Settimana nervosa per le Borse mondiali, trascorsa principalmente a cercare di comprendere il reale stato di salute dell’economia americana.

I dati macroeconomici non hanno aiutato i mercati a comprendere il destino dell’economia Usa. Se da un lato, a inizio settimana, il dato sulla vendita di case nuove e quello sulla fiducia dei consumatori americani (entrambi inferiori alle attese) avevano dato sostegno a chi prefigura uno scenario di recessione, dall’altro la revisione al rialzo del Pil – la ricchezza prodotta dal Paese – del quarto trimestre 2006 e i dati migliori delle attese sull’andamento del mercato del lavoro, sul finire della settimana hanno ridato fiato alle ipotesi di chi pensa che si tratti di un semplice rallentamento della crescita.
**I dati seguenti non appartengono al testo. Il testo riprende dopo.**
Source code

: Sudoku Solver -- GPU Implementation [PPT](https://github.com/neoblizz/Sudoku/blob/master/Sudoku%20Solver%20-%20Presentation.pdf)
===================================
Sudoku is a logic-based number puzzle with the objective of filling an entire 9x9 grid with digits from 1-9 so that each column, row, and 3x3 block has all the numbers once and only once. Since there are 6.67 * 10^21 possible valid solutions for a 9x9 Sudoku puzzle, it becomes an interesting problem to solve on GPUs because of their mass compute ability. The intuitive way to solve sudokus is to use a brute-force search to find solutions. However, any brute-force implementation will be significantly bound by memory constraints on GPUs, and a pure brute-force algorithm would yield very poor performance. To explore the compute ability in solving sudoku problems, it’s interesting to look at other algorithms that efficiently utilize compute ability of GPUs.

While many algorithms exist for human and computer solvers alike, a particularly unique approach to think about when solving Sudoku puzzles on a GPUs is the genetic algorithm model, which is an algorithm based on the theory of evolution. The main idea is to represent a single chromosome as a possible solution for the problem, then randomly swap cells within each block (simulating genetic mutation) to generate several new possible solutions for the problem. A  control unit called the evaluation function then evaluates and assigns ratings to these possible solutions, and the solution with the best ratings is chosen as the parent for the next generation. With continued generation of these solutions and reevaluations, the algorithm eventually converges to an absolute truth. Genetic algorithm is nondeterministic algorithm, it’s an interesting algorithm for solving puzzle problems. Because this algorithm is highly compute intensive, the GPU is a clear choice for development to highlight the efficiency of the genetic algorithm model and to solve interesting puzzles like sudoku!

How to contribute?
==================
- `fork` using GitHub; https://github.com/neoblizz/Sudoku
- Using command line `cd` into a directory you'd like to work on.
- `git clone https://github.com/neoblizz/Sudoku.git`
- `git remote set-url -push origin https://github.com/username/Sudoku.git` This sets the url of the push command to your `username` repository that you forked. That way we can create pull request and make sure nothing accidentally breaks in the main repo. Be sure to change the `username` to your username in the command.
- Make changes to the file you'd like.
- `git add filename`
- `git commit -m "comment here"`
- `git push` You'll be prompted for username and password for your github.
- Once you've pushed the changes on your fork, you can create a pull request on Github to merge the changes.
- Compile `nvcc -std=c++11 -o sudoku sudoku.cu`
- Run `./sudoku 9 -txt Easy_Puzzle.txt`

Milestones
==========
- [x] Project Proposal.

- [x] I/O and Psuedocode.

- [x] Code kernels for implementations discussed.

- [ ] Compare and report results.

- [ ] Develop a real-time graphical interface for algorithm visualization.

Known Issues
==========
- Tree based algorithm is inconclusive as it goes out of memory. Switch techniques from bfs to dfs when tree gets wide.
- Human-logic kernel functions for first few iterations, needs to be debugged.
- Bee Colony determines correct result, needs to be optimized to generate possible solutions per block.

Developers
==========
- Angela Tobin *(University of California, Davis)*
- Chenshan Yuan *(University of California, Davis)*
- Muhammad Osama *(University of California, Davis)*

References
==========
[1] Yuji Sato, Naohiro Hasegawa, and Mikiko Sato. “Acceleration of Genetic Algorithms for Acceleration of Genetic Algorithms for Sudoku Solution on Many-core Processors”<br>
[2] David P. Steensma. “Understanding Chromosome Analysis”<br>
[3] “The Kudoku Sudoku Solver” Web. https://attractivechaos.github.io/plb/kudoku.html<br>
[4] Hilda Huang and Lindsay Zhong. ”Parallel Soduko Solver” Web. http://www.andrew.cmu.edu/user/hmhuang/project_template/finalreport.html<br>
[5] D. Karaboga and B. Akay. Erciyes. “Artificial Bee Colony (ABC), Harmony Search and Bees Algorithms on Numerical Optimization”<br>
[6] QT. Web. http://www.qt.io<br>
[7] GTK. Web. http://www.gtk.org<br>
Alti e bassi che hanno alimentato il nervosismo delle Borse: il risultato finale è stato quindi di un calo dell’1% per New York e di un calo medio per le Borse europee dello 0,9%. Piazza Affari ha chiuso con un ribasso più contenuto rispetto alla media (-0,11%). Altro elemento di preoccupazione è arrivato poi dalle tensioni politiche tra Iran e Regno Unito: sono state queste, più che il calo superiore alle attese delle scorte di greggio negli Usa, a spingere al rialzo il prezzo del petrolio dell’8%. A festeggiare l’evento di fatto sono stati solo i titoli energetici (+1,17%) mentre uno dei settori più colpiti è stato quello automobilistico (-2,37%). A dare un po’ di fiato alle Borse sono però intervenute ancora le operazioni di fusione e acquisizione che hanno vivacizzato in particolare il settore europeo delle utility, in rialzo dello 0,75% (la battaglia per la spagnola Endesa, +4,73%, va avanti), e quello delle materie prime, in rialzo dell’1,03% (la svizzera Xstrata diventa il quarto operatore al mondo di nichel). Da segnalare infine che è pronta allo sbarco a Milano la matricola Conafi Prestitò, società attiva nel settore dei finanziamenti mediante cessione del quinto dello stipendio: l’offerta, già partita, si chiuderà il 4 aprile, ma è riservata solo a investitori professionisti.